══ Record excerpts ══

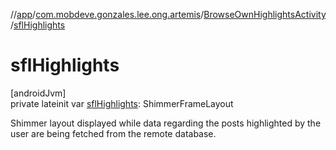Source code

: //[app](../../../index.md)/[com.mobdeve.gonzales.lee.ong.artemis](../index.md)/[BrowseOwnHighlightsActivity](index.md)/[sflHighlights](sfl-highlights.md)

# sflHighlights

[androidJvm]\
private lateinit var [sflHighlights](sfl-highlights.md): ShimmerFrameLayout

Shimmer layout displayed while data regarding the posts highlighted by the user are being fetched from the remote database.
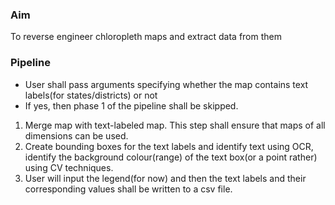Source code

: ### Aim
To reverse engineer chloropleth maps and extract data from them

### Pipeline
* User shall pass arguments specifying whether the map contains text labels(for states/districts) or not
* If yes, then phase 1 of the pipeline shall be skipped.

1. Merge map with text-labeled map. This step shall ensure that maps of all dimensions can be used.
2. Create bounding boxes for the text labels and identify text using OCR, identify the background colour(range) of the text box(or a point rather) using CV techniques.
3. User will input the legend(for now) and then the text labels and their corresponding values shall be written to a csv file.
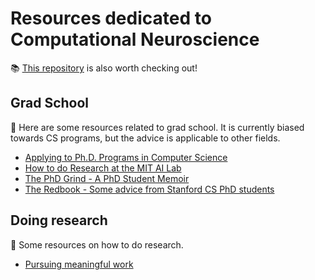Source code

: # Resources dedicated to Computational Neuroscience
📚 [This repository](https://github.com/satpreetsingh/awesome-compneuro) is also worth checking out!

## Grad School
🏫 Here are some resources related to grad school. It is currently biased towards CS programs, but the advice is applicable to other fields. 

- [Applying to Ph.D. Programs in Computer Science](https://www.cs.cmu.edu/~harchol/gradschooltalk.pdf)
- [How to do Research at the MIT AI Lab](https://nn.cs.utexas.edu/advice/mit.ai-research.pdf)
- [The PhD Grind - A PhD Student Memoir](https://github.com/nguyen-td/resources-compneuro/blob/main/res/phd_grind.pdf)
- [The Redbook - Some advice from Stanford CS PhD students](https://github.com/nguyen-td/resources-compneuro/blob/main/res/theredbook.pdf)

## Doing research
🔬 Some resources on how to do research.

- [Pursuing meaningful work](https://github.com/nguyen-td/resources-compneuro/blob/main/res/Pursuing%20Meaningful%20Work.pdf) 



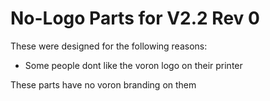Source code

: # No-Logo Parts for V2.2 Rev 0
These were designed for the following reasons:
 - Some people dont like the voron logo on their printer
 
These parts have no voron branding on them
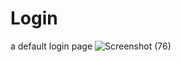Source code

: # Login
a default login page
![Screenshot (76)](https://github.com/user-attachments/assets/5b38304b-de3c-44c0-82a3-6759109a4ab5)
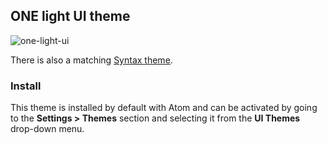 ## ONE light UI theme

![one-light-ui](https://cloud.githubusercontent.com/assets/378023/5887637/60dde9d2-a420-11e4-9dd5-0a6a9bc4f5bc.png)

There is also a matching [Syntax theme](https://atom.io/themes/one-light-syntax).

### Install

This theme is installed by default with Atom and can be activated by going to the __Settings > Themes__ section and selecting it from the __UI Themes__ drop-down menu.
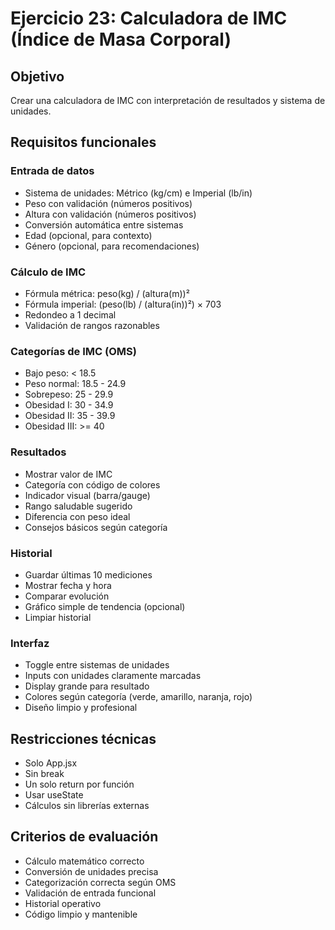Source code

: # Ejercicio 23: Calculadora de IMC (Índice de Masa Corporal)

## Objetivo
Crear una calculadora de IMC con interpretación de resultados y sistema de unidades.

## Requisitos funcionales

### Entrada de datos
- Sistema de unidades: Métrico (kg/cm) e Imperial (lb/in)
- Peso con validación (números positivos)
- Altura con validación (números positivos)
- Conversión automática entre sistemas
- Edad (opcional, para contexto)
- Género (opcional, para recomendaciones)

### Cálculo de IMC
- Fórmula métrica: peso(kg) / (altura(m))²
- Fórmula imperial: (peso(lb) / (altura(in))²) × 703
- Redondeo a 1 decimal
- Validación de rangos razonables

### Categorías de IMC (OMS)
- Bajo peso: < 18.5
- Peso normal: 18.5 - 24.9
- Sobrepeso: 25 - 29.9
- Obesidad I: 30 - 34.9
- Obesidad II: 35 - 39.9
- Obesidad III: >= 40

### Resultados
- Mostrar valor de IMC
- Categoría con código de colores
- Indicador visual (barra/gauge)
- Rango saludable sugerido
- Diferencia con peso ideal
- Consejos básicos según categoría

### Historial
- Guardar últimas 10 mediciones
- Mostrar fecha y hora
- Comparar evolución
- Gráfico simple de tendencia (opcional)
- Limpiar historial

### Interfaz
- Toggle entre sistemas de unidades
- Inputs con unidades claramente marcadas
- Display grande para resultado
- Colores según categoría (verde, amarillo, naranja, rojo)
- Diseño limpio y profesional

## Restricciones técnicas
- Solo App.jsx
- Sin break
- Un solo return por función
- Usar useState
- Cálculos sin librerías externas

## Criterios de evaluación
- Cálculo matemático correcto
- Conversión de unidades precisa
- Categorización correcta según OMS
- Validación de entrada funcional
- Historial operativo
- Código limpio y mantenible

═══

Work to be completed
Lines containing the word "según" are to be located in the entries and copied.

Written answer
- Consejos básicos según categoría
- Colores según categoría (verde, amarillo, naranja, rojo)
- Categorización correcta según OMS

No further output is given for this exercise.